Is Life Difficult?
Recently, I opened my well-worn copy of The Road Less Traveled, by M Scott Peck MD, and revisited the first line: “Life is difficult”. Many years ago, when my Book Club met to discuss this book, everyone resonated so much with that line that we discussed it for months. Peck goes on to say,
“Once we truly know that life is difficult – once we truly understand and accept it – then life is no longer difficult.”
Really!? I must be the one Peck is referring to when he says that most people, “moan more or less incessantly, noisily or subtly, about the enormity of their problems, their burdens, and their difficulties as if life were generally easy, as if life should be easy,”
Yep, he was definitely talking about me.
Easy to Say…
The problem is, it’s well and good to say life is difficult and I will just deal with what comes, but when it does… when death visits our families when health issues scare us, when hurricanes and floods evict us from our homes, when relationships are severed, it’s not easy.
We all know someone who has collapsed beneath the weight of these challenges, and in most cases, not one person would blame them. When my son died, I thought of the lady who had lost her teenage daughter years before, how, since then her house was dark on Halloween night, as if she refused to go on living. I didn’t want to do that, though now I understood what kind of despair preceded her decision.
But it was hard, at first, it was hard to even breathe. It took courage summoned by a sheer act of will to fight the despair. I reminded myself that “I am Alex Gosselin’s mother,” that I would make him proud. But some days it was an achievement just to make it to the end of the day.
It’s Not Fair
Why didn’t Peck lead with that; Life is not fair, because it’s not, is it?
A wise man once said to me;
“The question is, do you sink or swim? It is not a matter of fairness, justice or expectations of where your life “should be.” Draw strength from swimming.”
This message is among the greatest gifts I’ve received in my life so far.

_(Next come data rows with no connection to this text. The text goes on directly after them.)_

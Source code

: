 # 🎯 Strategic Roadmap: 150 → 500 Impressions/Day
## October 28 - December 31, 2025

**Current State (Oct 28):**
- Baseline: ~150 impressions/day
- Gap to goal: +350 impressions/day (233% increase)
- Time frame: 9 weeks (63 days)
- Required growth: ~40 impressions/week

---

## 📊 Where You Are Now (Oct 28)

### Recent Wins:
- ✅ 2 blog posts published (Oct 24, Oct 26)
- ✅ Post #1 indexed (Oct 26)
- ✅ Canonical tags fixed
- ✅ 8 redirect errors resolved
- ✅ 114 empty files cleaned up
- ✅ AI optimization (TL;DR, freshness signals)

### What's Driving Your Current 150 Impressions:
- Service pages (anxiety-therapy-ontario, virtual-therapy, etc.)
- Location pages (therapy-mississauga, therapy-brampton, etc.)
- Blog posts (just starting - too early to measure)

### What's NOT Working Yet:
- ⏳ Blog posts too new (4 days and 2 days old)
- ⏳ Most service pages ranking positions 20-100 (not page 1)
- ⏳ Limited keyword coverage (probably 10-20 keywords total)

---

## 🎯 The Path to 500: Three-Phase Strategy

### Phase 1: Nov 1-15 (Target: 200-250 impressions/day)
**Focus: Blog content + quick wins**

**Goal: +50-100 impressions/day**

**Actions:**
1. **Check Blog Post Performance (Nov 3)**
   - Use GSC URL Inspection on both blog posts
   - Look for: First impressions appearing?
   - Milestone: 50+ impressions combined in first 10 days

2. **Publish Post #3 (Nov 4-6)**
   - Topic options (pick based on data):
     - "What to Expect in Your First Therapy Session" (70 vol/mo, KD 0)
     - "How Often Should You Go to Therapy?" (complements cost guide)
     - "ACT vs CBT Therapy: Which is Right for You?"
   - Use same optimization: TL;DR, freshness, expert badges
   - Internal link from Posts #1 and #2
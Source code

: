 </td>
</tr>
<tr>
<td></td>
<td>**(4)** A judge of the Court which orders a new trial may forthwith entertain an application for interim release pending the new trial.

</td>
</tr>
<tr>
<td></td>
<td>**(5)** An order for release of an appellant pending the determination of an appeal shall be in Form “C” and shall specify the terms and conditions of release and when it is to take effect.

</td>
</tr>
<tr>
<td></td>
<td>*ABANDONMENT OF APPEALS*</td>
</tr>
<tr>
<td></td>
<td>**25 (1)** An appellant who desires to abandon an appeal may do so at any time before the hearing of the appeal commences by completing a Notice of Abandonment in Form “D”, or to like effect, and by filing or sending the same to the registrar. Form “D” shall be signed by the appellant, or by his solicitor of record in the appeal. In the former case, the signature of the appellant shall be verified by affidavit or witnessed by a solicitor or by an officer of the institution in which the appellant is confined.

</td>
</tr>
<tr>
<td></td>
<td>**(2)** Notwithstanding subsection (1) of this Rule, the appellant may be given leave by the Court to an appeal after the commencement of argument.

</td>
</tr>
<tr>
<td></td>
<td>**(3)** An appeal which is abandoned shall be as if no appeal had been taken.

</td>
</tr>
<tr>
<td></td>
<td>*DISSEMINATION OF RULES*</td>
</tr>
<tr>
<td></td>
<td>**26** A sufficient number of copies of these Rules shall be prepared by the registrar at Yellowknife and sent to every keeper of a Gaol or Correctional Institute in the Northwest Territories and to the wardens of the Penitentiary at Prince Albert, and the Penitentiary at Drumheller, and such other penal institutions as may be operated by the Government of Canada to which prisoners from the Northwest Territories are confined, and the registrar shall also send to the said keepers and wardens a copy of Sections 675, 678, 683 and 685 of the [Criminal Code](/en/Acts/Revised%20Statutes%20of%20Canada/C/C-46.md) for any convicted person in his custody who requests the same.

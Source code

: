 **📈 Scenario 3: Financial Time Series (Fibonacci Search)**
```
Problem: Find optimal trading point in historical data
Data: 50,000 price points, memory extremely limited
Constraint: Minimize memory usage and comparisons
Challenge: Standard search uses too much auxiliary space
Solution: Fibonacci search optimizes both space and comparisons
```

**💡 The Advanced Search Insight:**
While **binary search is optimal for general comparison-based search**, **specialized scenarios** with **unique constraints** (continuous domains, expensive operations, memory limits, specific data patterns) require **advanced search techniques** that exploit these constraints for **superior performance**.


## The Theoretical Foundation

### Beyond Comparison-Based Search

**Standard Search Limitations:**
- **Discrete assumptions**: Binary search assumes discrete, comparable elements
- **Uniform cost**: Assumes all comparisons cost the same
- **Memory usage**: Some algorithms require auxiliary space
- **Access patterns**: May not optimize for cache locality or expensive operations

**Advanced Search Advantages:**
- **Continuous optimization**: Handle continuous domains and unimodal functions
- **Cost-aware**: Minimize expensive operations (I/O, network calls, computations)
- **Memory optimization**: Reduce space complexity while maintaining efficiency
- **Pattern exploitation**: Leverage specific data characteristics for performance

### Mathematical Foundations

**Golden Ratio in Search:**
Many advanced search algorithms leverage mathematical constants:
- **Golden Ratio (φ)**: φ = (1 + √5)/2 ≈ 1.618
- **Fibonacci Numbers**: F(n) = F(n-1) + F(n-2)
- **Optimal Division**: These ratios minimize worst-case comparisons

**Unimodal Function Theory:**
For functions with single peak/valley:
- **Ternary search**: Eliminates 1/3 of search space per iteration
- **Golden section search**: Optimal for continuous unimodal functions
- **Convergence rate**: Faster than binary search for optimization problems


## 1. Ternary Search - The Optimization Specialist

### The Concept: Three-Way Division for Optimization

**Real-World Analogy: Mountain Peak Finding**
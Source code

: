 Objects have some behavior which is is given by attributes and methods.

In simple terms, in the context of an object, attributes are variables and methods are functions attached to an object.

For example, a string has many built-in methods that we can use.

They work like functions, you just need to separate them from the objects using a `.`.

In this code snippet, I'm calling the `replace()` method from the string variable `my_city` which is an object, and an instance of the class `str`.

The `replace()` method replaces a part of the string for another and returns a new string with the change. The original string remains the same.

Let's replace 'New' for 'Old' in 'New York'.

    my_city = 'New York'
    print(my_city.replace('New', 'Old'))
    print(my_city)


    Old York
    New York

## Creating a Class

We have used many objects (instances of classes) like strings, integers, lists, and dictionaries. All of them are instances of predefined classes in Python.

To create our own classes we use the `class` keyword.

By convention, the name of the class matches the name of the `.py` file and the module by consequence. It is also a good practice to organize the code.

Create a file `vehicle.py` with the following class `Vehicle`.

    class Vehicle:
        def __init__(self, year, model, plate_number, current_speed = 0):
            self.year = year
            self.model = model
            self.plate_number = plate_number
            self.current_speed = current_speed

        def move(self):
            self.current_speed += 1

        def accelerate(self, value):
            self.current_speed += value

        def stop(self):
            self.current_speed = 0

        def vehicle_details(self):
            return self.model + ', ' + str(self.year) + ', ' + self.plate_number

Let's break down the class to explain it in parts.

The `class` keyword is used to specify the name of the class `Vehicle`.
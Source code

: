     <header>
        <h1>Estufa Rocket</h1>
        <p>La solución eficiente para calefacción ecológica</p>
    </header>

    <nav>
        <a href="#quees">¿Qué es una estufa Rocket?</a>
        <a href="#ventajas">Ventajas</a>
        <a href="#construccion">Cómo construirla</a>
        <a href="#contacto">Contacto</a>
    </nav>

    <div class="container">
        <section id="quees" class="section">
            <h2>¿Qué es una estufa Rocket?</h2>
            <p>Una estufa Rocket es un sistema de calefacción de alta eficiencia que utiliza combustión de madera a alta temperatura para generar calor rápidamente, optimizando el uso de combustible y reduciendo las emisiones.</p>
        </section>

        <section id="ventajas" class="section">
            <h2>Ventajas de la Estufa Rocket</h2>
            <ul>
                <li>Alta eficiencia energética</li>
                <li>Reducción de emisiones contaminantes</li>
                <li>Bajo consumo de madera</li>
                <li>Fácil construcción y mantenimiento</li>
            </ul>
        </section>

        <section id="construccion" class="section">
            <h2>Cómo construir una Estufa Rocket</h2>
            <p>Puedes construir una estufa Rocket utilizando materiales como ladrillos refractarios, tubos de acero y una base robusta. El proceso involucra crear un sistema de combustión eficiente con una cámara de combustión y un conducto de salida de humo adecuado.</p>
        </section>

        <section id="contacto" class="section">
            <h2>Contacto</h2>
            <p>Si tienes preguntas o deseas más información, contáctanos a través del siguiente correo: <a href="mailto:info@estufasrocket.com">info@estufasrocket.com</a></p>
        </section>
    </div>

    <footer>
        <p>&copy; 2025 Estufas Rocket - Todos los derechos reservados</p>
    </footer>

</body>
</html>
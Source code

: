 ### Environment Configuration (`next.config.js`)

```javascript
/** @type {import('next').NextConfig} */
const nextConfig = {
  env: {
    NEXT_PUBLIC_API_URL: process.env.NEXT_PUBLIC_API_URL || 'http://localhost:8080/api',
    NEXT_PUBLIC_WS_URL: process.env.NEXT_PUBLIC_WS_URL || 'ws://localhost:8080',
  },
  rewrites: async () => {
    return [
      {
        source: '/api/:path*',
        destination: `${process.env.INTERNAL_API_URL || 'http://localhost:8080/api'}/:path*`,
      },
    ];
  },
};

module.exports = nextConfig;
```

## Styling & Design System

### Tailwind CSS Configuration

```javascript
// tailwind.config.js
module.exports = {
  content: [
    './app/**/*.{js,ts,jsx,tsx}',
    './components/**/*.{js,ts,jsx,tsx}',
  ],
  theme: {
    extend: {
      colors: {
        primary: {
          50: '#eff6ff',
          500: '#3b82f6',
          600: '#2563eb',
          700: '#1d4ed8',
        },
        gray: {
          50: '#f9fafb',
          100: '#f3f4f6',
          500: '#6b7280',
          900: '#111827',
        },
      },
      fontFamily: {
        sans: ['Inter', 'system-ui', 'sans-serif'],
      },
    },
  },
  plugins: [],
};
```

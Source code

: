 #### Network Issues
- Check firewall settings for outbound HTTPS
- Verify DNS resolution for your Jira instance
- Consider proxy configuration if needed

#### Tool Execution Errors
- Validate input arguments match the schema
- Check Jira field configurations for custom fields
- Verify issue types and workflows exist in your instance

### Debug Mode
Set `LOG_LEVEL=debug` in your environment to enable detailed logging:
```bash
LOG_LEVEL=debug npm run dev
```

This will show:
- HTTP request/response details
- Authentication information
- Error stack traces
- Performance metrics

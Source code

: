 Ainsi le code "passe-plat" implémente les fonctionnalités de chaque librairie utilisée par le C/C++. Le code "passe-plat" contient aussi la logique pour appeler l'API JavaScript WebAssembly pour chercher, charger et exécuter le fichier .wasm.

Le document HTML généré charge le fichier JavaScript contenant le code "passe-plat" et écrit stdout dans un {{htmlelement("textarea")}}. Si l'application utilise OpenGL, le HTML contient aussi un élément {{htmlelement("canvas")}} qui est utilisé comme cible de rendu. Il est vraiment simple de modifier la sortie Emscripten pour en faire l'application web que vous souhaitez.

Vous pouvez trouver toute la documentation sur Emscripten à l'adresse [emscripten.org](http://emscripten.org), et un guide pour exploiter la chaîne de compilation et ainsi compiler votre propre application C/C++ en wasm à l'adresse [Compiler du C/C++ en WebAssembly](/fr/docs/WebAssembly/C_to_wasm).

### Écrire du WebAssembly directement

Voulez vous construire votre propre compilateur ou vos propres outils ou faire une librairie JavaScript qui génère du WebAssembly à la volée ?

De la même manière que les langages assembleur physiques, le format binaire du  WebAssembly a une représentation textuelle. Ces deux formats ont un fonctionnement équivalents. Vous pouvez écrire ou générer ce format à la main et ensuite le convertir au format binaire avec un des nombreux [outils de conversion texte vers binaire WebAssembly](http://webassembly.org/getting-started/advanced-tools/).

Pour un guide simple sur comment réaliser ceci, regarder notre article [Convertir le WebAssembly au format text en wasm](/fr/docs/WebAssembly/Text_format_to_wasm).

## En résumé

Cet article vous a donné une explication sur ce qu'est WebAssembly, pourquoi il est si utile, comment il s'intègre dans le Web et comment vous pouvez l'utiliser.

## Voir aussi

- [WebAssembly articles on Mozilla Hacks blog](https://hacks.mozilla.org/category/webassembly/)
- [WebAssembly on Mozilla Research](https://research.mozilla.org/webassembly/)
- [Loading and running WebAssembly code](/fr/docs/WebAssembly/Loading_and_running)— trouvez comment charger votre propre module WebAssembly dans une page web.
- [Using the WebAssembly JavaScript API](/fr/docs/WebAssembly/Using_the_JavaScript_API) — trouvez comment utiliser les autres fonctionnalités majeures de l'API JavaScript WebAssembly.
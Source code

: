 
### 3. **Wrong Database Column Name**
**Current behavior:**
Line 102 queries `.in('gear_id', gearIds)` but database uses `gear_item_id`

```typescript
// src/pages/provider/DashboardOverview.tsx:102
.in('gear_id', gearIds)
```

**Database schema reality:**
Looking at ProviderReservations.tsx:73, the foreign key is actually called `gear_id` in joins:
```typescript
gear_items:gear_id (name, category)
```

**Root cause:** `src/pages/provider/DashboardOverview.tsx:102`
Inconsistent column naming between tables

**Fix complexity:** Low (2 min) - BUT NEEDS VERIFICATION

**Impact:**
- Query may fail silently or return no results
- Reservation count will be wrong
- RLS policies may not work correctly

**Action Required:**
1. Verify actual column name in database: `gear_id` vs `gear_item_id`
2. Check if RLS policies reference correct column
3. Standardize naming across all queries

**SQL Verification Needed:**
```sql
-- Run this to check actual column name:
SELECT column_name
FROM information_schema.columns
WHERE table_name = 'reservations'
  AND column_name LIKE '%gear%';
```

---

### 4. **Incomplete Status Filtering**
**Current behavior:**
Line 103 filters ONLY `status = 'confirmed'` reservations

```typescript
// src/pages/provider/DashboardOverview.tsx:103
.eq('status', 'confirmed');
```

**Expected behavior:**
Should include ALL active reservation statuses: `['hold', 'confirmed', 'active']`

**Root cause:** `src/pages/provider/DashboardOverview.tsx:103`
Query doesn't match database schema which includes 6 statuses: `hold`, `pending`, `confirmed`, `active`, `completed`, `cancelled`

Why Do We Do This to Ourselves?
Guy Finley, Author of The Secret of Letting Go said, “Almost every kind of unhappy feeling is the result of mistaking the partial for the whole.” A bad or challenging thing happens to us and we judge all of life as bad. I get that. I’ve done that. I do that, still.
I think the secret to living a happy life is in relishing the little moments. That’s the place to live our lives, deep in the joy of a happy moment. Yesterday, I went for a walk along the river and it was glorious. It was just me and the river and the breeze and the sunshine. And yet it was glorious.
A World in Crisis
As I’m working on this draft, people are just cleaning up after Hurricane Harvey and bracing for Hurricane Irma and Hurricane Jose. A deadly earthquake has hit Mexico and there is massive flooding in South Asia. I don’t know how people deal with such huge challenges and, for some, unthinkable tragedies. I only know one thing; they will have to fight the despair that threatens them; they will have to keep swimming if they don’t want to sink, and at times they will need to climb up into their lifeboat.
And I hope they will be able to notice the little happy moments that are sure to come, even now. Times of crisis are always punctuated by little happy moments brought about by the kindness of strangers, the helping hand extended, the generousity of a fellow traveler in this strange journey called life. These are experiences of the spirit of community.
Yet even in ordinary times we can find ourselves swimming against the current. We need community to sustain us during those swims and in the aftermath of the storms we weather in life.
We truly are all in this together. You are not alone.